Date: Fri, 16 Dec 2016 14:07:39 +0100
From: Petr Mladek <pmladek@suse.com>
To: Josh Poimboeuf <jpoimboe@redhat.com>
Cc: Jessica Yu <jeyu@redhat.com>, Jiri Kosina <jikos@kernel.org>,
        Miroslav Benes <mbenes@suse.cz>, linux-kernel@vger.kernel.org,
        live-patching@vger.kernel.org, Michael Ellerman <mpe@ellerman.id.au>,
        Heiko Carstens <heiko.carstens@de.ibm.com>, x86@kernel.org,
        linuxppc-dev@lists.ozlabs.org, linux-s390@vger.kernel.org,
        Vojtech Pavlik <vojtech@suse.com>, Jiri Slaby <jslaby@suse.cz>,
        Chris J Arges <chris.j.arges@canonical.com>,
        Andy Lutomirski <luto@kernel.org>, Ingo Molnar <mingo@kernel.org>,
        Peter Zijlstra <peterz@infradead.org>
Subject: Re: [PATCH v3 01/15] stacktrace/x86: add function for detecting
 reliable stack traces
Message-ID: <20161216130739.GB393@pathway.suse.cz>
References: <cover.1481220077.git.jpoimboe@redhat.com>
 <0315b36c08c104d56a4b43537fb300d200418996.1481220077.git.jpoimboe@redhat.com>
MIME-Version: 1.0
Content-Type: text/plain; charset=us-ascii
Content-Disposition: inline
In-Reply-To: <0315b36c08c104d56a4b43537fb300d200418996.1481220077.git.jpoimboe@redhat.com>
User-Agent: Mutt/1.5.21 (2010-09-15)
Sender: linux-kernel-owner@vger.kernel.org
Content-Length: 3059
Lines: 104

On Thu 2016-12-08 12:08:26, Josh Poimboeuf wrote:
> For live patching and possibly other use cases, a stack trace is only
> useful if it can be assured that it's completely reliable.  Add a new
> save_stack_trace_tsk_reliable() function to achieve that.
> 
> Scenarios which indicate that a stack trace may be unreliable:
> 
> - running task

It seems that this has to be enforced by save_stack_trace_tsk_reliable()
caller. It should be mentioned in the function description.


> - interrupt stack

I guess that it is detected by saved regs on the stack. And it covers
also dynamic changes like kprobes. Do I get it correctly, please? 

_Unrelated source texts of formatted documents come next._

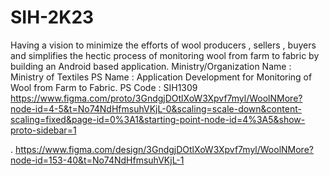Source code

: # SIH-2K23
Having a vision to minimize the efforts of wool producers , sellers , buyers and  simplifies the hectic process of monitoring wool from farm to fabric by building an Android based application.  Ministry/Organization Name : Ministry of Textiles  PS Name : Application Development for Monitoring of Wool from Farm to Fabric. PS Code : SIH1309
https://www.figma.com/proto/3GndgjDOtlXoW3Xpvf7myl/WoolNMore?node-id=4-5&t=No74NdHfmsuhVKjL-0&scaling=scale-down&content-scaling=fixed&page-id=0%3A1&starting-point-node-id=4%3A5&show-proto-sidebar=1


.
https://www.figma.com/design/3GndgjDOtlXoW3Xpvf7myl/WoolNMore?node-id=153-40&t=No74NdHfmsuhVKjL-1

What about ftrace? Is ftrace without regs safe and detected?


> - preemption

I wonder if some very active kthreads might almost always be
preempted using irq in preemptive kernel. Then they block
the conversion with the non-reliable stacks. Have you noticed
such problems, please?


> - corrupted stack data
> - stack grows the wrong way

This is detected in unwind_next_frame() and passed via state->error.
Am I right?


> - stack walk doesn't reach the bottom
> - user didn't provide a large enough entries array
> 
> Also add CONFIG_HAVE_RELIABLE_STACKTRACE so arch-independent code can
> determine at build time whether the function is implemented.
> 
> diff --git a/arch/x86/kernel/stacktrace.c b/arch/x86/kernel/stacktrace.c
> index 0653788..3e0cf5e 100644
> --- a/arch/x86/kernel/stacktrace.c
> +++ b/arch/x86/kernel/stacktrace.c
> @@ -74,6 +74,64 @@ void save_stack_trace_tsk(struct task_struct *tsk, struct stack_trace *trace)
>  }
>  EXPORT_SYMBOL_GPL(save_stack_trace_tsk);
>  
> +#ifdef CONFIG_HAVE_RELIABLE_STACKTRACE
> +static int __save_stack_trace_reliable(struct stack_trace *trace,
> +				       struct task_struct *task)
> +{
> +	struct unwind_state state;
> +	struct pt_regs *regs;
> +	unsigned long addr;
> +
> +	for (unwind_start(&state, task, NULL, NULL); !unwind_done(&state);
> +	     unwind_next_frame(&state)) {
> +
> +		regs = unwind_get_entry_regs(&state);
> +		if (regs) {
> +			/*
> +			 * Preemption and page faults on the stack can make
> +			 * frame pointers unreliable.
> +			 */
> +			if (!user_mode(regs))
> +				return -1;

By other words, it we find regs on the stack, it almost always mean
a non-reliable stack. The only exception is when we are in the
userspace mode. Do I get it correctly, please?

> +
> +			/*
> +			 * This frame contains the (user mode) pt_regs at the
> +			 * end of the stack.  Finish the unwind.
> +			 */
> +			unwind_next_frame(&state);
> +			break;
> +		}
> +
> +		addr = unwind_get_return_address(&state);
> +		if (!addr || save_stack_address(trace, addr, false))
> +			return -1;
> +	}
> +
> +	if (!unwind_done(&state) || unwind_error(&state))
> +		return -1;
> +
> +	if (trace->nr_entries < trace->max_entries)
> +		trace->entries[trace->nr_entries++] = ULONG_MAX;
> +
> +	return 0;
> +}

Great work! I am surprised that it looks so straightforward.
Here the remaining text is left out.